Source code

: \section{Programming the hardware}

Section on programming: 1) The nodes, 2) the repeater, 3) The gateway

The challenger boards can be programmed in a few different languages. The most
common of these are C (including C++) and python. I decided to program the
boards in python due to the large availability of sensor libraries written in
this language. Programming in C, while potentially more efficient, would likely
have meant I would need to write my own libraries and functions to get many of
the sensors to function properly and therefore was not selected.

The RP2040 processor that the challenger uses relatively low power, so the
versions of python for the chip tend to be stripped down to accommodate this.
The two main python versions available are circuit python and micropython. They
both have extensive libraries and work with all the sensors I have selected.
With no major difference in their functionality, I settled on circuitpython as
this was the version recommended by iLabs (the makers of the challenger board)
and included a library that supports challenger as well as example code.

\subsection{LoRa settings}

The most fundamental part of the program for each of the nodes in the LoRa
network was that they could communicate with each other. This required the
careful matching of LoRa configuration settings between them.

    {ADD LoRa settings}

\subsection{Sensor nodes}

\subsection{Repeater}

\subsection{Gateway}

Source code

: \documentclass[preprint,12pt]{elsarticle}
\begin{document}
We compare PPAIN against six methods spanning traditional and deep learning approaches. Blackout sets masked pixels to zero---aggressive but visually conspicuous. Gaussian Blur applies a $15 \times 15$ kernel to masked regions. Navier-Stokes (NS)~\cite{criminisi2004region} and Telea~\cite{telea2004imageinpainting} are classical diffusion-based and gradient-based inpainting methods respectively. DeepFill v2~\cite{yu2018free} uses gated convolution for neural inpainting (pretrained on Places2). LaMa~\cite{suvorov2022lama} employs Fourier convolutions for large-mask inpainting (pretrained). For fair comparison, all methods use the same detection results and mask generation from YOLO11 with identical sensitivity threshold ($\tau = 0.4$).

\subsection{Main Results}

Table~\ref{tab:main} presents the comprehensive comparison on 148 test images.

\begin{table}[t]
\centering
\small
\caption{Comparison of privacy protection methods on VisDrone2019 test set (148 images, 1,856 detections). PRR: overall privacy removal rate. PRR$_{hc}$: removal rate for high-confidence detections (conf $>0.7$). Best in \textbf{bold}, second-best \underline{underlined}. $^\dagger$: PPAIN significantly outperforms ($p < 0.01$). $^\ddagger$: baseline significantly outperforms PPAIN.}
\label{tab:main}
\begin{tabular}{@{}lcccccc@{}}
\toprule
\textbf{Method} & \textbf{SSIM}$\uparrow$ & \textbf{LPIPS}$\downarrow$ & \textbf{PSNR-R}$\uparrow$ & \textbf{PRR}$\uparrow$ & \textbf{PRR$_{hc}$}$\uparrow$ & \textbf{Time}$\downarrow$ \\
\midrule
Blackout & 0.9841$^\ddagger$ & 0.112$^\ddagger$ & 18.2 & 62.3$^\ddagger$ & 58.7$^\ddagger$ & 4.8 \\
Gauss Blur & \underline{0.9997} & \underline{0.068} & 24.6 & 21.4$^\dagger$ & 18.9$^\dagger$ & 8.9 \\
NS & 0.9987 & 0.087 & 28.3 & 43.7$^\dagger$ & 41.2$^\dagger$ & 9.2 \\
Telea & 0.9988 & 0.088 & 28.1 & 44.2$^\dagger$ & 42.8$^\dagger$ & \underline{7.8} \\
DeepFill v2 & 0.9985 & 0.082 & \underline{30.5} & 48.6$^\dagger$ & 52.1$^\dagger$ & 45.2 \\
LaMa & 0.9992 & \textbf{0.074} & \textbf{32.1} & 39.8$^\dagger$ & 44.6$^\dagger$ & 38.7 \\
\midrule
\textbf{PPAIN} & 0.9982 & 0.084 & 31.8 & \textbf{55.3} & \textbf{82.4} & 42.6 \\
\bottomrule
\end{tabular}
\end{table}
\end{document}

...

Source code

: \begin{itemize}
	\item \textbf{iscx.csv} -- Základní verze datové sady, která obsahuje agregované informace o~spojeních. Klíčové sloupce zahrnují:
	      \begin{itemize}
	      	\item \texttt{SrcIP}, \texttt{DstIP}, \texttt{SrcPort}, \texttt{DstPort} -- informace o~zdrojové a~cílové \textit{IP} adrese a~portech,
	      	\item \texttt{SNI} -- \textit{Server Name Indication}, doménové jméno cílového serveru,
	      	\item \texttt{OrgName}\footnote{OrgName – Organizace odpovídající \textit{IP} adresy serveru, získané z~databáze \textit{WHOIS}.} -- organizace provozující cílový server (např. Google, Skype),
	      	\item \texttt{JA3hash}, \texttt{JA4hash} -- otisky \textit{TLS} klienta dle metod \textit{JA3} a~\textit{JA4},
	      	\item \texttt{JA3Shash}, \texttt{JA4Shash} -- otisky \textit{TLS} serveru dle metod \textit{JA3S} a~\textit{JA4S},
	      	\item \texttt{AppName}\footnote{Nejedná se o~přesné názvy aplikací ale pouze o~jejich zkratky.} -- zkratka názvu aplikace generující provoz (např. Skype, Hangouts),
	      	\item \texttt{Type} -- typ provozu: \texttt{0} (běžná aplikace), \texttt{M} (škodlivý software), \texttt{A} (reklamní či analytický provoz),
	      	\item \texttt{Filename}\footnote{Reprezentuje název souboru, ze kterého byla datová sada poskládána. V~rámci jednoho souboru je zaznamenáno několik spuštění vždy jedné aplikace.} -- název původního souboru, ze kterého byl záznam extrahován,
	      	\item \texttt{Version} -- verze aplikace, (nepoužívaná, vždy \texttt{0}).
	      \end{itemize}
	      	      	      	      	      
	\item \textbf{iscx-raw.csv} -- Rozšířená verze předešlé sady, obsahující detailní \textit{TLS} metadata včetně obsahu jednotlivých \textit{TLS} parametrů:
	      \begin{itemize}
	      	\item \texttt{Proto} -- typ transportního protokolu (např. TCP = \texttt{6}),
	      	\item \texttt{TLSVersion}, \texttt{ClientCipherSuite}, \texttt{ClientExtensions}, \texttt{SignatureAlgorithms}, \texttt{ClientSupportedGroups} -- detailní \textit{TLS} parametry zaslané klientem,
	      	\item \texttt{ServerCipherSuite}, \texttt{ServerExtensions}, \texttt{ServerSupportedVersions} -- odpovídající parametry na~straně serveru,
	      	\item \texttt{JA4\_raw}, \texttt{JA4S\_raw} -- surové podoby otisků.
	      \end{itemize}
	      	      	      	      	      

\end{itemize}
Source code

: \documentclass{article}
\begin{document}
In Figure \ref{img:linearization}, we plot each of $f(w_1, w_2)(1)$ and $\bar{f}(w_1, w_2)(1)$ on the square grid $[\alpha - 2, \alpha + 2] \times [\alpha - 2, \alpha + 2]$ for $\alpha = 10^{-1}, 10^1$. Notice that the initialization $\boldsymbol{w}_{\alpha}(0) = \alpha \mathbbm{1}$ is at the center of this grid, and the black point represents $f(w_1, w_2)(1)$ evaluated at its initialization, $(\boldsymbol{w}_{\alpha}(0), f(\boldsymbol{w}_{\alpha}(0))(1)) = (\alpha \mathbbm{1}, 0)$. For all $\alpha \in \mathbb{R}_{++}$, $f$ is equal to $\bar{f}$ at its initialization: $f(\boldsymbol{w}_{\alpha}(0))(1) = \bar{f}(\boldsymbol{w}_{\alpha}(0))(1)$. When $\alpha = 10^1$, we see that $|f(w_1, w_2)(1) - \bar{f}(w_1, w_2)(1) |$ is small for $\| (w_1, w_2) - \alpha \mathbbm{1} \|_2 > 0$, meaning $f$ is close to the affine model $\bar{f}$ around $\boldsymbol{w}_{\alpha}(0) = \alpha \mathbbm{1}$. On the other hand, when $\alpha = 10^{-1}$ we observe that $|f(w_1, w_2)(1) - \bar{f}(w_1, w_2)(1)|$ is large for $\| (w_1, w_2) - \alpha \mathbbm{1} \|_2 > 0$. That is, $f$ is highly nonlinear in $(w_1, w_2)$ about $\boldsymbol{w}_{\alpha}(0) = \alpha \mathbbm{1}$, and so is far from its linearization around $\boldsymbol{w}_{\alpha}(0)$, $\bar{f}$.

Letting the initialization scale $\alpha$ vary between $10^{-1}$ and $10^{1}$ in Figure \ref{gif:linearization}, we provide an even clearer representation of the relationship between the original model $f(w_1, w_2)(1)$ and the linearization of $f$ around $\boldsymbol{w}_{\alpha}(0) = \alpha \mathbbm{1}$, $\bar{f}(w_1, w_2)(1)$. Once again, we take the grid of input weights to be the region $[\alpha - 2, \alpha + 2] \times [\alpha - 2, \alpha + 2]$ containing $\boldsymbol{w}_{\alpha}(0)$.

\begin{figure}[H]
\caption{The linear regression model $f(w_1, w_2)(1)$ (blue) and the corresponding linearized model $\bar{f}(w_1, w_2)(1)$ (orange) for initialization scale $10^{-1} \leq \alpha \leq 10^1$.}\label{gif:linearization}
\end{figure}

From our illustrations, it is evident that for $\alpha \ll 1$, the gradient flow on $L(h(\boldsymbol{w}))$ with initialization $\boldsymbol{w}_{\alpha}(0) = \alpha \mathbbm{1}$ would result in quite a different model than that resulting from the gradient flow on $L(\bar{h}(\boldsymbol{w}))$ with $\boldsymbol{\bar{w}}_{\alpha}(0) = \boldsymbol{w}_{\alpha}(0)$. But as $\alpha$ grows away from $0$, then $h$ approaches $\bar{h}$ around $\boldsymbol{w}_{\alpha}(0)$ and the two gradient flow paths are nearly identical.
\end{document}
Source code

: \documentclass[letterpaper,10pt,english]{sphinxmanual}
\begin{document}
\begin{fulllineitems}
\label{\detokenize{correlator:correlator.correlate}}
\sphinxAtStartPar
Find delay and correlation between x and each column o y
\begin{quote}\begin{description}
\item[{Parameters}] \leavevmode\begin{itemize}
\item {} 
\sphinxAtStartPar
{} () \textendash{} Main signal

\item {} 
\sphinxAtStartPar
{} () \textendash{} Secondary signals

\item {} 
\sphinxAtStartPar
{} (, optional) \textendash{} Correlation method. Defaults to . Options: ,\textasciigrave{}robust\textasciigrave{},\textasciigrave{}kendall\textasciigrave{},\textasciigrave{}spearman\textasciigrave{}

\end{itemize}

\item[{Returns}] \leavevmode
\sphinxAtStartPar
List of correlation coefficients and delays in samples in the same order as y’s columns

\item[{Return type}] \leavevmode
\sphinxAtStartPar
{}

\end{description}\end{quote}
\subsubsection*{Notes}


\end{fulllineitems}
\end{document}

= Exercise goal =
Working from the material above, retype exactly the lines from the one with "The RP2040 processor" through the one with "careful matching of", both included, and only those lines.

= Task result =
The RP2040 processor that the challenger uses relatively low power, so the
versions of python for the chip tend to be stripped down to accommodate this.
The two main python versions available are circuit python and micropython. They
both have extensive libraries and work with all the sensors I have selected.
With no major difference in their functionality, I settled on circuitpython as
this was the version recommended by iLabs (the makers of the challenger board)
and included a library that supports challenger as well as example code.

\subsection{LoRa settings}

The most fundamental part of the program for each of the nodes in the LoRa
network was that they could communicate with each other. This required the
careful matching of LoRa configuration settings between them.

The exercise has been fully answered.